Aku bersandar di bagian depan bus sembari menunggunya menghabiskan kopi di balik kemudi. Beberapa saat kemudian, bunyi gesekan pintu bagian depan terdengar. Menunjukkan bahwa pintu bus telah dibuka dan aku dipersilahkan masuk. Tentu lebih enak duduk di dalam bus yang lebih hangat ketimbang berdingin ria di luaran sana.

Beberapa saat setelah aku terduduk di bangku tengah, bus pun merapat ke platform halte. Menaikkan penumpang yang sudah menunggu sedari tadi.

Segenap penumpang telah menempati tempat duduknya masing-masing ketika bus perlahan mulai menuruni Gunung Namsan dan memperlihatkan keindahan Seoul dari balik jendela kaca. Kota metropolitan yang tampak dinaungi selaput kabut di bawah sana. Aku membelalakkan mata tanpa henti untuk menatapnya dari ketinggian.

Hingga tak terasa, bus sudah melaju kencang di jalanan kota yang datar. Menampilkan kesibukan jalanan kota Seoul. Dua puluh menit kemudian aku diturunkan di Toegye-ro Avenue tepat di depan Gate 5 Namdaemun Market.

Dilihat dari seberang jalan saja, aura pasar tradisional berusia 75 tahun itu sungguh menggoda.
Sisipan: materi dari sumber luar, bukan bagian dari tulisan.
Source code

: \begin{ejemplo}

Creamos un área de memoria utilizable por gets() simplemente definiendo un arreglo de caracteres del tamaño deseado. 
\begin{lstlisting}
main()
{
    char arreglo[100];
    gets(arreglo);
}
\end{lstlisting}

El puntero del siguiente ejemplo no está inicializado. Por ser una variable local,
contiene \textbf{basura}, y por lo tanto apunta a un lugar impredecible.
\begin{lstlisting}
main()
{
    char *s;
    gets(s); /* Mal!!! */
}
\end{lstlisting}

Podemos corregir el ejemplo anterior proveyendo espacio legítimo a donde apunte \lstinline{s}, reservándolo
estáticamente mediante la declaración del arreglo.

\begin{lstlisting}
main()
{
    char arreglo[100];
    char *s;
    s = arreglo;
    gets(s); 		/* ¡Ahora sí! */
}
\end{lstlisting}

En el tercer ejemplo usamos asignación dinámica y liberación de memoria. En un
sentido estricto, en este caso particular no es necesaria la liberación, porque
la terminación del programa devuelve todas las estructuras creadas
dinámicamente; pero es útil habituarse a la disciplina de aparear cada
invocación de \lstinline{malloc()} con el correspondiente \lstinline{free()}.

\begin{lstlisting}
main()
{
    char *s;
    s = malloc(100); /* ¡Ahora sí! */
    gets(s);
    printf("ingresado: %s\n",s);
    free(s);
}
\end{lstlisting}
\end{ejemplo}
Ramainya lapak pedangang di atas lantai pasar yang sangat bersih dihiasi dengan kepulan asap yang mengisyaratkan bahwa kuliner tradisional akan mudah ditemukan di dalamnya. Konon ada 9.000 lapak di dalam pasar ini.

Aku mulai menapaki bibir pasar, mengamati sepintas lalu perniagaan rempah di antara warga lokal. Ginseng yang terkenal di negeri itu sungguh menggoda ketika dipamerkan di setiap hamparan lapak pedagang. Dan entahlah, bagaimana bisa dalam sekejap, akhirnya aku berhasil memiliki sebuah kemasan ginseng dari sebuah lapak…..Wah, gaswat.  

Yuhuu…Aku beli ginseng, dong….Wkwkwk.
Duh, ga ada logo halalnya euy…..Tapi terlanjur dibeli….Udahlah di cemil aza.

Tak cukup sampai di situ. Kini mataku tertarik dengan pajangan souvenir di salah satu sisi gang. Aku mendekat dan secara otomatis mulai menawar beberapa gantungan kunci yang lucu dan unik. Oh Tuhan, perniagaan itu berakhir dengan terbelinya selusin gantungan kunci yang rencananya akan kuberikan ke beberapa teman kantor sepulang dari Seoul nanti.

Wah, setan pasar itu memang benar-benar ada. Kini aku mendadak menawar beberapa snack almond yang dalam fikiranku, akan kucemil esok selama perjalanan panjang di pesawat menuju Jakarta.

Cukup lama berkeliling pasar, membuat perutku lapar. Ditambah dengan paparan asap kuliner yang menyeruap di gang-gang pasar. Sudahlah, aku memutuskan untuk memasuki sebuah kedai yang diempui seorang perempuan tua yang masih terpancar sisa-sisa aura kecantikannya, berpakaian rapi bersih dan penuh senyum.

Dia hanya tersenyum terus melihatku yang terduduk di meja makan. “Dangsin-eun eodieseo oneunga?”, dia terus menanyaiku yang tak faham bagaimana menjawabnya. Hingga seorang pemuda dengan tertawa kecil berbicara kepadaku. “She said, where are you come from?”.

Oh, just say to her, I am from Indonesia….Jakarta….ya, Jakarta”, aku menjawabnya sembari tertawa ringan. “Hoooo. Indunesiaaaa….ya ya ya”, perempuan tua itu mengangguk sembari terus melempar senyum. Dia mendekatiku dan memberikan selembar menu.

Tak perlu waktu lama, aku segera menunjuk sebuah menu. Bukannya aku faham apa wujud menu itu. Aku hanya melihat di kolom kanan menu bahwa itulah harga makanan paling murah yang bisa kutemukan. “Hoooo, sundubu-jjigae …OK”, perempuan tua itu mengacungkan jempol dan pergi mempersiapkan menu.

Setelah menunggu beberapa saat. Makanan itu pun di sajikan ke atas meja. Mau tahu bentuk makanannya:

Tuh….Hahahaha, itu yang dibayar cuma nasi ama tahunya duankk…Sisanya menu pembuka gratisan.

Perjalananku di Namdaemun Market akhirnya berakhir di kedai makan sederhana itu.  Kini aku sudah keluar pasar dari gate semula masuk dan bersiap meninggalkan pasar seluas empat hektar itu.